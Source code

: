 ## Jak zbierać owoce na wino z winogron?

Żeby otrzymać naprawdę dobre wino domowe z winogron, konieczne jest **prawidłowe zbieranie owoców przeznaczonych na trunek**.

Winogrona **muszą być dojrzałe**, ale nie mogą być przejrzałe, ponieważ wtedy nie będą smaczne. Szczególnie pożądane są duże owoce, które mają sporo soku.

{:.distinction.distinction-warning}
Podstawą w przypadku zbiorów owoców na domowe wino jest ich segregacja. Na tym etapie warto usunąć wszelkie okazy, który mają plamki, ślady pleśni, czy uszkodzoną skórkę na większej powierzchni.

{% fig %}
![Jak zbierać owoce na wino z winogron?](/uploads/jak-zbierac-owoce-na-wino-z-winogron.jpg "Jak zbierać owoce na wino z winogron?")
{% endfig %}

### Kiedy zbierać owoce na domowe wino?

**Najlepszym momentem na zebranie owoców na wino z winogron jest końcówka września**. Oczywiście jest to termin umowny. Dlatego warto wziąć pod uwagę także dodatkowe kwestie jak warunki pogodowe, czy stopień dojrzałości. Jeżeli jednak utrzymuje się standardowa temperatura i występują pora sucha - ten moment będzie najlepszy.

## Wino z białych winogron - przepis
---
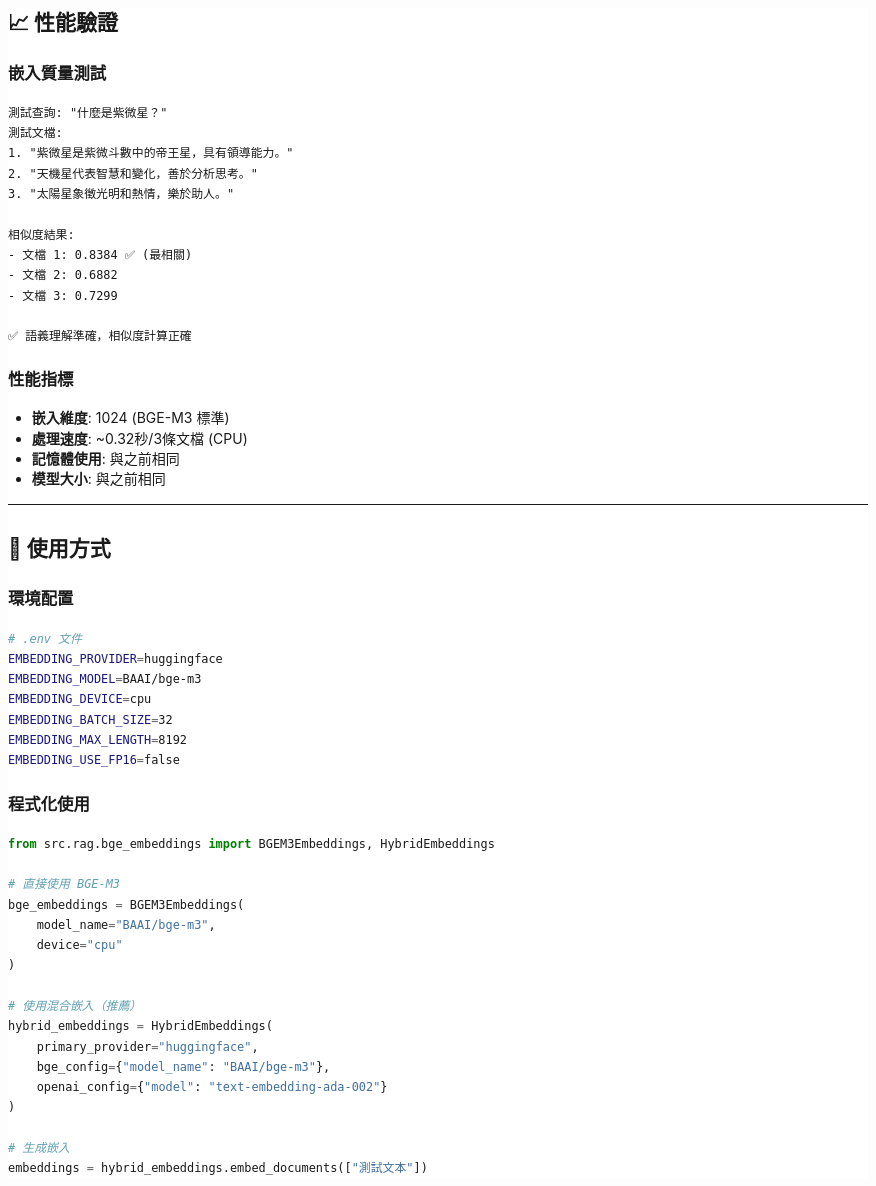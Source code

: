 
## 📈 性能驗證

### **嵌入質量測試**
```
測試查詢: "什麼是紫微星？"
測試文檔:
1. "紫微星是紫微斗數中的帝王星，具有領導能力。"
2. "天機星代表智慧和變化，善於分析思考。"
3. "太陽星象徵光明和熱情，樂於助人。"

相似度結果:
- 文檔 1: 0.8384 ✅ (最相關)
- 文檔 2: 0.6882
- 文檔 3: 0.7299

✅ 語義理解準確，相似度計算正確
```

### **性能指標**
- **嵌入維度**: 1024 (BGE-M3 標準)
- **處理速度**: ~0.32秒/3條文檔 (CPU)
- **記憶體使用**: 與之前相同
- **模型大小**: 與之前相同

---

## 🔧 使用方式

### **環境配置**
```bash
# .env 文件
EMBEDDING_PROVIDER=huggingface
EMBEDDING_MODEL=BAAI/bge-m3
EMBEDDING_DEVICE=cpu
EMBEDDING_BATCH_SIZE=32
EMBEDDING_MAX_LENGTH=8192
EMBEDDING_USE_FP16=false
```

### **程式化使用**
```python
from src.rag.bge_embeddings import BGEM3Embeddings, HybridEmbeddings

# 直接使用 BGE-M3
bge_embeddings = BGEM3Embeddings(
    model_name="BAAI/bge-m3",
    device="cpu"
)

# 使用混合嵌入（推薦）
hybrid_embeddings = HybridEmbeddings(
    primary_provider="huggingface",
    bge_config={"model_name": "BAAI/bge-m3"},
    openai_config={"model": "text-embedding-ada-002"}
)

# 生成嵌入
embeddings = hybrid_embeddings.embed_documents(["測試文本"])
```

▸ **Task details**
Return, with no change at all, every line in the entries above from the line containing "## Jak zbierać owoce na wino z winogron?" through the line containing "### Kiedy zbierać owoce na domowe wino?".

▸ **Response area**
: ## Jak zbierać owoce na wino z winogron?

Żeby otrzymać naprawdę dobre wino domowe z winogron, konieczne jest **prawidłowe zbieranie owoców przeznaczonych na trunek**.

Winogrona **muszą być dojrzałe**, ale nie mogą być przejrzałe, ponieważ wtedy nie będą smaczne. Szczególnie pożądane są duże owoce, które mają sporo soku.

{:.distinction.distinction-warning}
Podstawą w przypadku zbiorów owoców na domowe wino jest ich segregacja. Na tym etapie warto usunąć wszelkie okazy, który mają plamki, ślady pleśni, czy uszkodzoną skórkę na większej powierzchni.

{% fig %}
![Jak zbierać owoce na wino z winogron?](/uploads/jak-zbierac-owoce-na-wino-z-winogron.jpg "Jak zbierać owoce na wino z winogron?")
{% endfig %}

### Kiedy zbierać owoce na domowe wino?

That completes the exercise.